To do
Your copy of the data below must be exact and must leave out all pictures.

(Stored data entries)
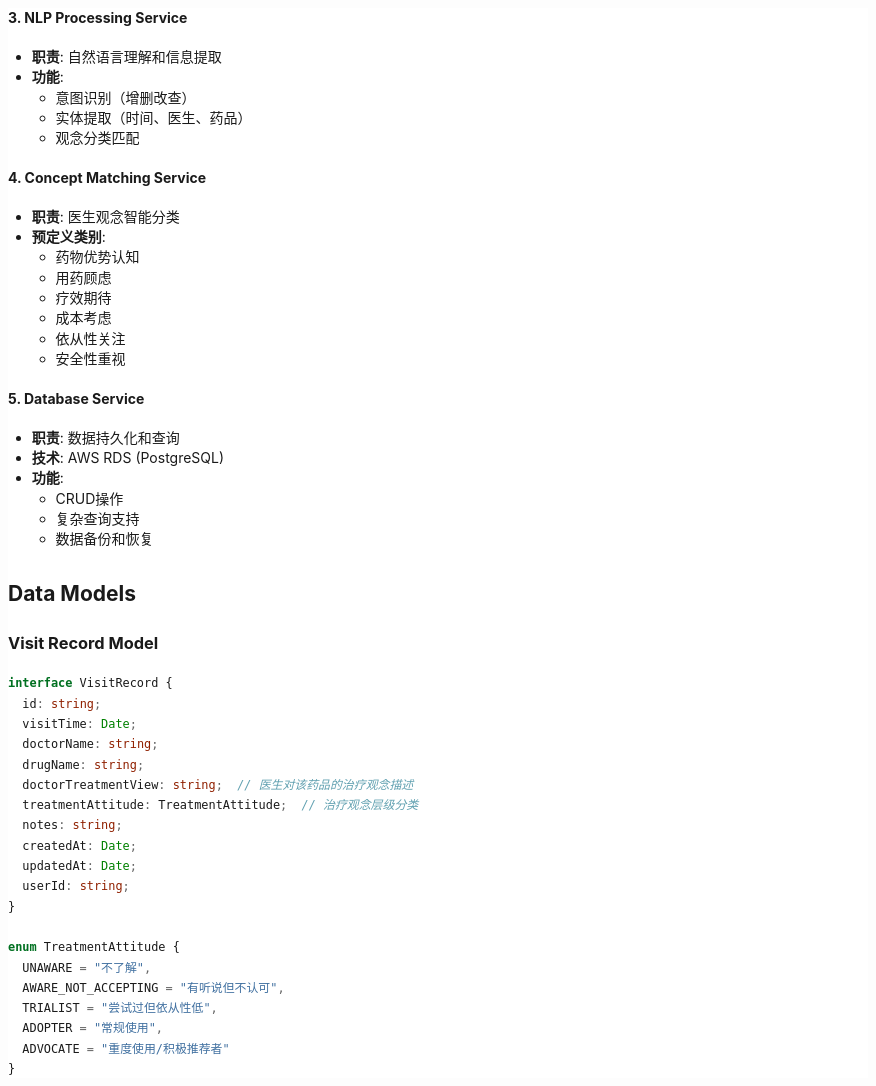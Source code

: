 #### 3. NLP Processing Service
- **职责**: 自然语言理解和信息提取
- **功能**:
  - 意图识别（增删改查）
  - 实体提取（时间、医生、药品）
  - 观念分类匹配

#### 4. Concept Matching Service
- **职责**: 医生观念智能分类
- **预定义类别**:
  - 药物优势认知
  - 用药顾虑
  - 疗效期待
  - 成本考虑
  - 依从性关注
  - 安全性重视

#### 5. Database Service
- **职责**: 数据持久化和查询
- **技术**: AWS RDS (PostgreSQL)
- **功能**:
  - CRUD操作
  - 复杂查询支持
  - 数据备份和恢复

## Data Models

### Visit Record Model
```typescript
interface VisitRecord {
  id: string;
  visitTime: Date;
  doctorName: string;
  drugName: string;
  doctorTreatmentView: string;  // 医生对该药品的治疗观念描述
  treatmentAttitude: TreatmentAttitude;  // 治疗观念层级分类
  notes: string;
  createdAt: Date;
  updatedAt: Date;
  userId: string;
}

enum TreatmentAttitude {
  UNAWARE = "不了解",
  AWARE_NOT_ACCEPTING = "有听说但不认可", 
  TRIALIST = "尝试过但依从性低",
  ADOPTER = "常规使用",
  ADVOCATE = "重度使用/积极推荐者"
}
```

Exercise result
Source code

: #### 3. NLP Processing Service
- **职责**: 自然语言理解和信息提取
- **功能**:
  - 意图识别（增删改查）
  - 实体提取（时间、医生、药品）
  - 观念分类匹配

#### 4. Concept Matching Service
- **职责**: 医生观念智能分类
- **预定义类别**:
  - 药物优势认知
  - 用药顾虑
  - 疗效期待
  - 成本考虑
  - 依从性关注
  - 安全性重视

#### 5. Database Service
- **职责**: 数据持久化和查询
- **技术**: AWS RDS (PostgreSQL)
- **功能**:
  - CRUD操作
  - 复杂查询支持
  - 数据备份和恢复

## Data Models

### Visit Record Model
```typescript
interface VisitRecord {
  id: string;
  visitTime: Date;
  doctorName: string;
  drugName: string;
  doctorTreatmentView: string;  // 医生对该药品的治疗观念描述
  treatmentAttitude: TreatmentAttitude;  // 治疗观念层级分类
  notes: string;
  createdAt: Date;
  updatedAt: Date;
  userId: string;
}

enum TreatmentAttitude {
  UNAWARE = "不了解",
  AWARE_NOT_ACCEPTING = "有听说但不认可", 
  TRIALIST = "尝试过但依从性低",
  ADOPTER = "常规使用",
  ADVOCATE = "重度使用/积极推荐者"
}
```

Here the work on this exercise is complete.